Escort - crankshaft oil seal while doing timing belt

ford
oil
timing-belts
escort
belts

#1

I am removing the serpentine belt pulley from the crankshaft on a 97 Escort 2.0 SOHC, in order to replace the timing belt and water pump.



Question is… should I also try and remove the timing belt sproket from the crankshaft and replace the crankshaft oil seal while I am at it, or is that a bear of a job / not worth it?


#2

If you have gotten to the point of being able to remove the crankshaft timing belt sprocket, replacing the crankshaft seal is not that hard. Usually this seal is replaced only if the seal is showing signs of leakage or if the engine has high mileable. You could also replace the cam shaft seal. Sometimes you have to decide to stop somewhere and accept the fact that you may have to go back in the future to replace something that has failed.


#3

A set of small hook tools, from Walmart, makes removing the seal easy. Just slip the hook under the rubber lip, and pull. You may need to move the hook 180 degrees and pull, again.


#4

Thanks… I should have mentioned engine has 110K on it. can’t say for sure yet whether there is any sign of leaks, but I’m fairly sure they haven’t been replaced previously.
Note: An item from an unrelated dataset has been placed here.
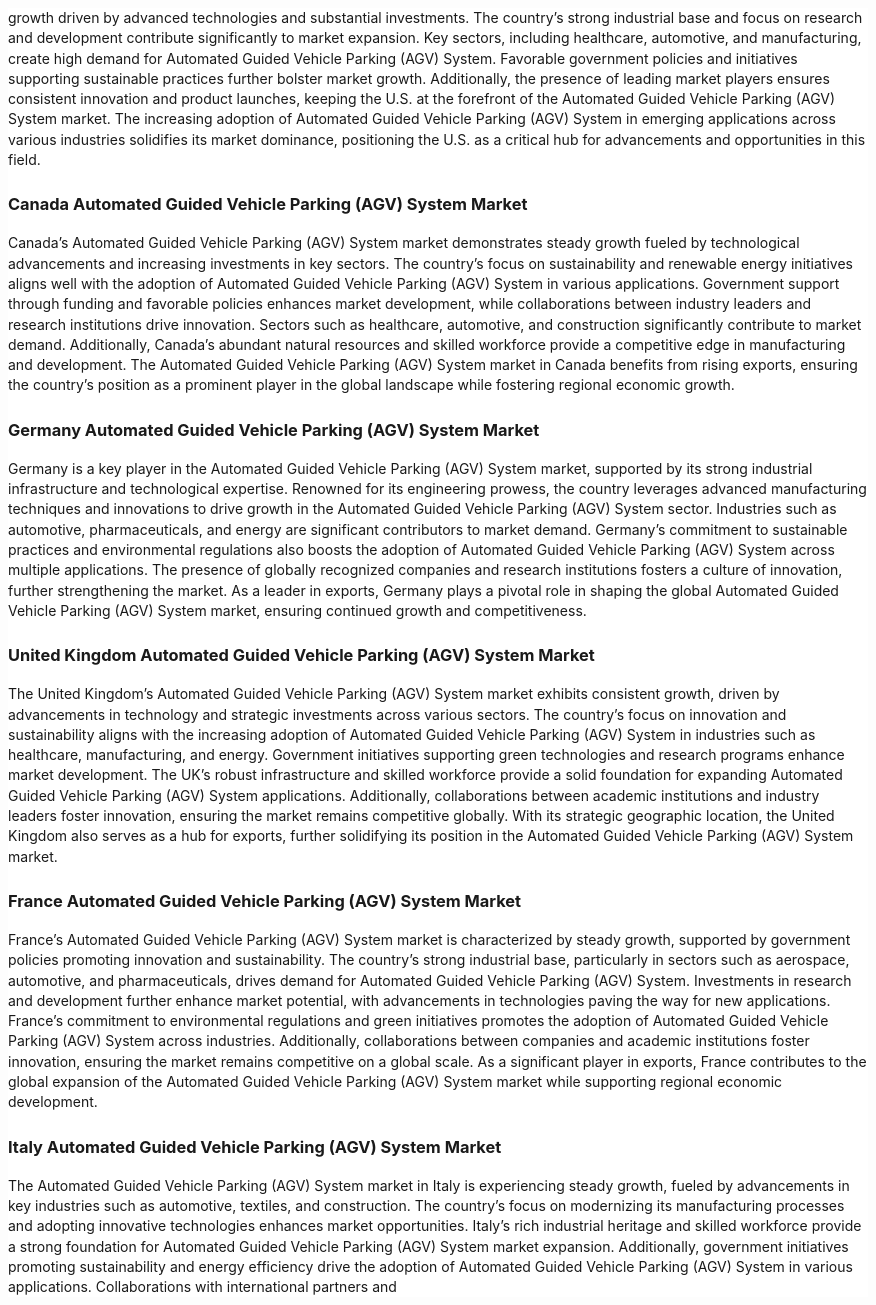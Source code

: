 growth driven by advanced technologies and substantial investments. The country&rsquo;s strong industrial base and focus on research and development contribute significantly to market expansion. Key sectors, including healthcare, automotive, and manufacturing, create high demand for Automated Guided Vehicle Parking (AGV) System. Favorable government policies and initiatives supporting sustainable practices further bolster market growth. Additionally, the presence of leading market players ensures consistent innovation and product launches, keeping the U.S. at the forefront of the Automated Guided Vehicle Parking (AGV) System market. The increasing adoption of Automated Guided Vehicle Parking (AGV) System in emerging applications across various industries solidifies its market dominance, positioning the U.S. as a critical hub for advancements and opportunities in this field.</p><h3>Canada Automated Guided Vehicle Parking (AGV) System Market</h3><p>Canada&rsquo;s Automated Guided Vehicle Parking (AGV) System market demonstrates steady growth fueled by technological advancements and increasing investments in key sectors. The country&rsquo;s focus on sustainability and renewable energy initiatives aligns well with the adoption of Automated Guided Vehicle Parking (AGV) System in various applications. Government support through funding and favorable policies enhances market development, while collaborations between industry leaders and research institutions drive innovation. Sectors such as healthcare, automotive, and construction significantly contribute to market demand. Additionally, Canada&rsquo;s abundant natural resources and skilled workforce provide a competitive edge in manufacturing and development. The Automated Guided Vehicle Parking (AGV) System market in Canada benefits from rising exports, ensuring the country&rsquo;s position as a prominent player in the global landscape while fostering regional economic growth.</p><h3>Germany Automated Guided Vehicle Parking (AGV) System Market</h3><p>Germany is a key player in the Automated Guided Vehicle Parking (AGV) System market, supported by its strong industrial infrastructure and technological expertise. Renowned for its engineering prowess, the country leverages advanced manufacturing techniques and innovations to drive growth in the Automated Guided Vehicle Parking (AGV) System sector. Industries such as automotive, pharmaceuticals, and energy are significant contributors to market demand. Germany&rsquo;s commitment to sustainable practices and environmental regulations also boosts the adoption of Automated Guided Vehicle Parking (AGV) System across multiple applications. The presence of globally recognized companies and research institutions fosters a culture of innovation, further strengthening the market. As a leader in exports, Germany plays a pivotal role in shaping the global Automated Guided Vehicle Parking (AGV) System market, ensuring continued growth and competitiveness.</p><h3>United Kingdom Automated Guided Vehicle Parking (AGV) System Market</h3><p>The United Kingdom&rsquo;s Automated Guided Vehicle Parking (AGV) System market exhibits consistent growth, driven by advancements in technology and strategic investments across various sectors. The country&rsquo;s focus on innovation and sustainability aligns with the increasing adoption of Automated Guided Vehicle Parking (AGV) System in industries such as healthcare, manufacturing, and energy. Government initiatives supporting green technologies and research programs enhance market development. The UK&rsquo;s robust infrastructure and skilled workforce provide a solid foundation for expanding Automated Guided Vehicle Parking (AGV) System applications. Additionally, collaborations between academic institutions and industry leaders foster innovation, ensuring the market remains competitive globally. With its strategic geographic location, the United Kingdom also serves as a hub for exports, further solidifying its position in the Automated Guided Vehicle Parking (AGV) System market.</p><h3>France Automated Guided Vehicle Parking (AGV) System Market</h3><p>France&rsquo;s Automated Guided Vehicle Parking (AGV) System market is characterized by steady growth, supported by government policies promoting innovation and sustainability. The country&rsquo;s strong industrial base, particularly in sectors such as aerospace, automotive, and pharmaceuticals, drives demand for Automated Guided Vehicle Parking (AGV) System. Investments in research and development further enhance market potential, with advancements in technologies paving the way for new applications. France&rsquo;s commitment to environmental regulations and green initiatives promotes the adoption of Automated Guided Vehicle Parking (AGV) System across industries. Additionally, collaborations between companies and academic institutions foster innovation, ensuring the market remains competitive on a global scale. As a significant player in exports, France contributes to the global expansion of the Automated Guided Vehicle Parking (AGV) System market while supporting regional economic development.</p><h3>Italy Automated Guided Vehicle Parking (AGV) System Market</h3><p>The Automated Guided Vehicle Parking (AGV) System market in Italy is experiencing steady growth, fueled by advancements in key industries such as automotive, textiles, and construction. The country&rsquo;s focus on modernizing its manufacturing processes and adopting innovative technologies enhances market opportunities. Italy&rsquo;s rich industrial heritage and skilled workforce provide a strong foundation for Automated Guided Vehicle Parking (AGV) System market expansion. Additionally, government initiatives promoting sustainability and energy efficiency drive the adoption of Automated Guided Vehicle Parking (AGV) System in various applications. Collaborations with international partners and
My main concern is the timing gears/sprockets themselves that have to be removed from the shaft in order to gain access to the seal. Are they likely to be very tight? Would a puller be sufficient? Is it feasible/accessible enough with the engine in the car?


#5

On Escort, there is a 1/4 inch gap, between the crankshaft pulley and the inner fender, to get a wrench in to the crankshaft bolt (I don’t think that changed on 1997s). You need a special flat, boxed-in wrench to loosen the crankshaft bolt. You can tap the wrench, with a hammer, to aid in loosening the bolt. You may be able to rent, or borrow, the wrench from an auto parts store. The crankshaft sprocket should be removable with a couple of large screwdrivers prying behind it. Don’t lose the Woodruff key (small crescent shaped wedge) in the sprocket slot. Now would be an excellent opportunity to change the camshaft seal, too. Be a good mechanic and use the Escort Repair Manual.

Edited with more info.


#6

Thanks for the info. This forum is really incredibly useful.

One more related… what is the best way to lock the crankshaft from moving while loosening the bolt, with an automatic trans model?


#7

Drop the dust shield on the transmission, and use a prybar to jam the flywheel. Another trick is to use a wrench large enough to contact the frame of the car, and use the starter to break it loose. Just make sure the engine turns the right way. This was a perferred method with my old Toyota, and worked like a charm. Of course, now I have pnuematic tools. An air-powered impact wrench does the best job.


#8

If it isn’t leaking, just leave it alone. It will easily last another 30,000 miles. At that time you will reach my (arbitrary) 140,000 mile limit for Escort service. Then, I say to get your next car.


#9

I finally locked the crankshaft in place by finding the small access hole in the bell housing and getting a long screwdriver blade in between the teeth and the handle wedged against the ground, the screwdriver being almost vertical. There is enough clearance at the pulley to put on a socket and a large breaker bar.


#10

Good move. Leaking seals are often the cause for premature belt failure. I recall the first timing belt I ever replaced. IIRC It was on a late '60s Fiat. They had a recommended change interval of 20,000 miles due to constantly leaking seals.